Satellite photos could be a promising way to track the habits of wildlife in remote, inaccessible parts of the Arctic, a new study finds.
By snapping satellite images of polar bears in the Canadian Arctic, researchers found they could gather information about the mammals almost as accurately as ground surveys, and at a decreased cost.
"The key finding and why we think [satellite technology] has a potential use as a tool is that there's pretty high concordance between the abundant estimate derived from aerial surveys and from satellite," said study co-author Todd Atwood, a wildlife biologist at the U.S. Geological Survey's Alaska Science Center in Anchorage. [Photos of Polar Bears Swimming in the Arctic]
With Arctic sea ice melting at a quicker pace in recent years, animals living in the region are losing the habitats they have relied on for years. Organizations have struggled to monitor the migrations of these animal populations, resulting in a lack of long-term data for species like the walrus, ribbon seal and polar bear, according to the International Union for Conservation of Nature (ICUN). This deficiency highlights the need to find alternative ways to monitor these animals.
Biologists at the University of Minnesota use satellites to capture images of polar bears in Foxe Basin, Nunavut, in the Canadian Arctic. Using these photos, the researchers identified 92 bears — a number that roughly matched the 77 bears counted in an aerial survey.

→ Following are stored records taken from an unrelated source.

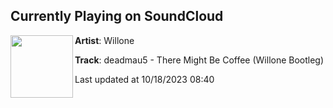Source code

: ## Currently Playing on SoundCloud

[<img align="left" width="100" src="https://i1.sndcdn.com/artworks-ocMco8fOguinjDyg-9w5ZyQ-t500x500.jpg">](https://soundcloud.com/soundslikewillone/deadmau5-there-might-be-coffee-willone-bootleg)

**Artist**: Willone 

**Track**: deadmau5 - There Might Be Coffee (Willone Bootleg)

Last updated at 10/18/2023 08:40
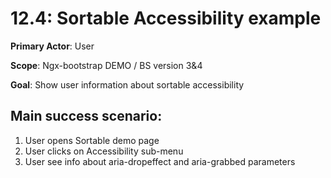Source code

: 12.4: Sortable Accessibility example
============================
**Primary Actor**: User

**Scope**: Ngx-bootstrap DEMO / BS version 3&4

**Goal**: Show user information about sortable accessibility

Main success scenario:
----------------------
1. User opens Sortable demo page
2. User clicks on Accessibility sub-menu
3. User see info about aria-dropeffect and aria-grabbed parameters
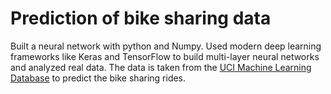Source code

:# Prediction of bike sharing data

Built a neural network with python and Numpy. Used modern deep learning frameworks like Keras and TensorFlow to build multi-layer neural networks and analyzed real data. The data is taken from the [UCI Machine Learning Database](https://archive.ics.uci.edu/ml/datasets/Bike+Sharing+Dataset) to predict the bike sharing rides.
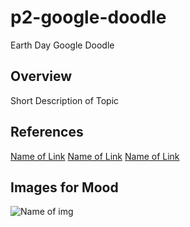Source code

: # p2-google-doodle
Earth Day Google Doodle

## Overview 
Short Description of Topic 

## References 
[Name of Link](link) 
[Name of Link](link) 
[Name of Link](link) 

## Images for Mood 
![Name of img](link)
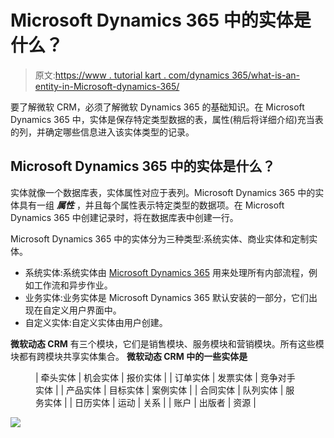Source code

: # Microsoft Dynamics 365 中的实体是什么？

> 原文:[https://www . tutorial kart . com/dynamics 365/what-is-an-entity-in-Microsoft-dynamics-365/](https://www.tutorialkart.com/dynamics365/what-is-an-entity-in-microsoft-dynamics-365/)

要了解微软 CRM，必须了解微软 Dynamics 365 的基础知识。在 Microsoft Dynamics 365 中，实体是保存特定类型数据的表，属性(稍后将详细介绍)充当表的列，并确定哪些信息进入该实体类型的记录。

## Microsoft Dynamics 365 中的实体是什么？

实体就像一个数据库表，实体属性对应于表列。Microsoft Dynamics 365 中的实体具有一组 ***属性*** ，并且每个属性表示特定类型的数据项。在 Microsoft Dynamics 365 中创建记录时，将在数据库表中创建一行。

Microsoft Dynamics 365 中的实体分为三种类型:系统实体、商业实体和定制实体。

*   系统实体:系统实体由 [Microsoft Dynamics 365](https://www.tutorialkart.com/what-is-microsoft-dynamics-365/) 用来处理所有内部流程，例如工作流和异步作业。
*   业务实体:业务实体是 Microsoft Dynamics 365 默认安装的一部分，它们出现在自定义用户界面中。
*   自定义实体:自定义实体由用户创建。

**微软动态 CRM** 有三个模块，它们是销售模块、服务模块和营销模块。所有这些模块都有跨模块共享实体集合。 **微软动态 CRM 中的一些实体是**

<figure class="wp-block-table">

| 牵头实体 | 机会实体 | 报价实体 |
| 订单实体 | 发票实体 | 竞争对手实体 |
| 产品实体 | 目标实体 | 案例实体 |
| 合同实体 | 队列实体 | 服务实体 |
| 日历实体 | 运动 | 关系 |
| 账户 | 出版者 | 资源 |

</figure>

[![](../Images/925da31b32d6bc3827932f6c8afb11bb.png)](https://www.tutorialkart.com/)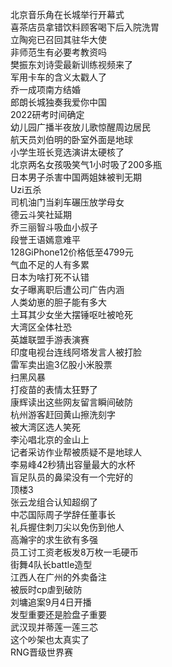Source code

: 北京音乐角在长城举行开幕式  
喜茶店员拿错饮料顾客喝下后入院洗胃  
立陶宛已召回其驻华大使  
非师范生有必要考教资吗  
樊振东刘诗雯最新训练视频来了  
军用卡车的含义太戳人了  
乔一成项南方结婚  
郎朗长城独奏我爱你中国  
2022研考时间确定  
幼儿园广播半夜放儿歌惊醒周边居民  
航天员刘伯明的卧室外面是地球  
小学生班长竞选演讲太硬核了  
北京两名女孩吸笑气1小时吸了200多瓶  
日本男子杀害中国两姐妹被判无期  
Uzi五杀  
司机油门当刹车碾压放学母女  
德云斗笑社延期  
乔三丽智斗吸血小叔子  
段誉王语嫣意难平  
128GiPhone12价格低至4799元  
气血不足的人有多累  
日本为啥打死不认错  
女子曝离职后遭公司广告内涵  
人类幼崽的胆子能有多大  
土耳其少女坐大摆锤呕吐被呛死  
大湾区全体社恐  
英雄联盟手游表演赛  
印度电视台连线阿塔发言人被打脸  
雷军卖出逾3亿股小米股票  
扫黑风暴  
打疫苗的表情太狂野了  
康辉读出这些网友留言瞬间破防  
杭州游客赶回黄山擦洗刻字  
被大湾区选人笑死  
李沁唱北京的金山上  
记者采访作业帮被质疑不是地球人  
李易峰42秒猜出容量最大的水杯  
盲足队员的鼻梁没有一个完好的  
顶楼3  
张云龙组合认知超纲了  
中芯国际周子学辞任董事长  
礼兵握住刺刀尖以免伤到他人  
高瀚宇的求生欲有多强  
员工讨工资老板发8万枚一毛硬币  
街舞4队长battle造型  
江西人在广州的外卖备注  
被辰时cp虐到破防  
刘墉追案9月4日开播  
发型重要还是脸盘子重要  
武汉现并蒂莲一莲三芯  
这个吵架也太真实了  
RNG晋级世界赛  
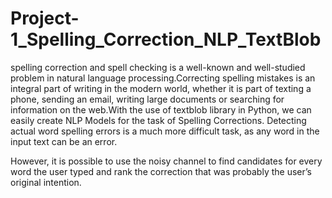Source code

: # Project-1_Spelling_Correction_NLP_TextBlob
spelling correction and spell checking is a well-known and well-studied problem in natural language processing.Correcting spelling mistakes is an integral part of writing in the modern world, whether it is part of texting a phone, sending an email, writing large documents or searching for information on the web.With the use of textblob library in Python, we can easily create NLP Models for the task of Spelling Corrections. Detecting actual word spelling errors is a much more difficult task, as any word in the input text can be an error. 

However, it is possible to use the noisy channel to find candidates for every word the user typed and rank the correction that was probably the user’s original intention.
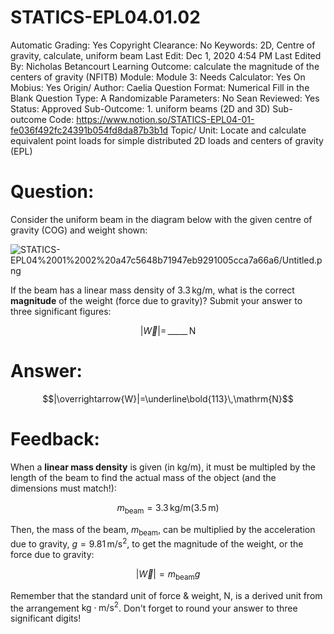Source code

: # STATICS-EPL04.01.02

Automatic Grading: Yes
Copyright Clearance: No
Keywords: 2D, Centre of gravity, calculate, uniform beam
Last Edit: Dec 1, 2020 4:54 PM
Last Edited By: Nicholas Betancourt
Learning Outcome: calculate the magnitude of the centers of gravity (NFITB)
Module: Module 3:
Needs Calculator: Yes
On Mobius: Yes
Origin/ Author: Caelia
Question Format: Numerical Fill in the Blank
Question Type: A
Randomizable Parameters: No
Sean Reviewed: Yes
Status: Approved
Sub-Outcome: 1. uniform beams (2D and 3D)
Sub-outcome Code: https://www.notion.so/STATICS-EPL04-01-fe036f492fc24391b054fd8da87b3b1d
Topic/ Unit: Locate and calculate equivalent point loads for simple distributed 2D loads and centers of gravity (EPL)

# Question:

Consider the uniform beam in the diagram below with the given centre of gravity (COG) and weight shown:

![STATICS-EPL04%2001%2002%20a47c5648b71947eb9291005cca7a66a6/Untitled.png](STATICS-EPL04%2001%2002%20a47c5648b71947eb9291005cca7a66a6/Untitled.png)

If the beam has a linear mass density of $3.3\,\mathrm{kg/m}$, what is the correct **magnitude** of the weight (force due to gravity)? Submit your answer to three significant figures:

$$|\overrightarrow{W}|=\,\_\_\_\_\_\,\mathrm{N}$$

# Answer:

$$|\overrightarrow{W}|=\underline\bold{113}\,\mathrm{N}$$

# Feedback:

When a **linear mass density** is given (in $\mathrm{kg/m}$), it must be multipled by the length of the beam to find the actual mass of the object (and the dimensions must match!):

$$m_\mathrm{beam}= 3.3\,\mathrm{kg/m}(3.5\,\mathrm{m})$$

Then, the mass of the beam, $m_\mathrm{beam}$, can be multiplied by the acceleration due to gravity,  $g=9.81\,\mathrm{m/s^2}$, to get the magnitude of the weight, or the force due to gravity:

$$|\overrightarrow{W}|=m_\mathrm{beam}{g}$$

Remember that the standard unit of force & weight, $\mathrm{N}$, is a derived unit from the arrangement  $\mathrm{kg\cdot m/s^2}$.  Don't forget to round your answer to three significant digits!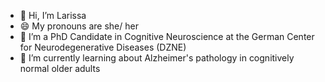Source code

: - 👋 Hi, I’m Larissa
- 😄 My pronouns are she/ her
- 👀 I’m a PhD Candidate in Cognitive Neuroscience at the German Center for Neurodegenerative Diseases (DZNE)
- 🌱 I’m currently learning about Alzheimer's pathology in cognitively normal older adults

<!---
fislarissa/fislarissa is a ✨ special ✨ repository because its `README.md` (this file) appears on your GitHub profile.
You can click the Preview link to take a look at your changes.
--->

The researchers chose to focus on polar bears because the mammals are categorized as a threatened species by the IUCN; climate change, pollution and human activities have encroached on their natural living habitats.
But using satellite technology to monitor wildlife has its limitations. Aerial surveys can identify specific demographics, such as family groups and polar bear cubs, since planes can fly close to the ground. One aerial survey counted 28 polar bear family groups, while the satellites in orbit could spot only five.
"I think we don't know if [satellite imagery] will change how we monitor mammal populations yet," Atwood told Live Science. Nevertheless, he says, the findings show satellites have their advantages.
"It's suggestive that we can use finely resolved satellites in some of the more remote parts of the planet where there are logistical issues that constrain or prohibit monitoring — this satellite image approach allows us a tool to monitor areas that we'd have a difficult time getting to," Atwood said.
And, while aerial surveys can be used to reach remote places, they are extremely costly.
In the past, researchers used satellite technologyto track populations of Weddel seals and the emperor penguins in Antarctica. But these previous studies lacked a way to compare data gathered by satellite compared to data gathered on the ground — making it hard to discern how promising satellite technology could be.
"I think the next step is to expand the scope of the area," Atwood said. "We chose Arctic Canada because there’s little topographical character, so it's easy to see the bears. So if those satellite techniques need to expand, we need areas with more complex topography and where bears aren't so easy to see.”
Atwood said researchers will also need to develop an algorithm or method to better analyze the satellite images. The findings were published online today (July 9) in the journal PLOS ONE.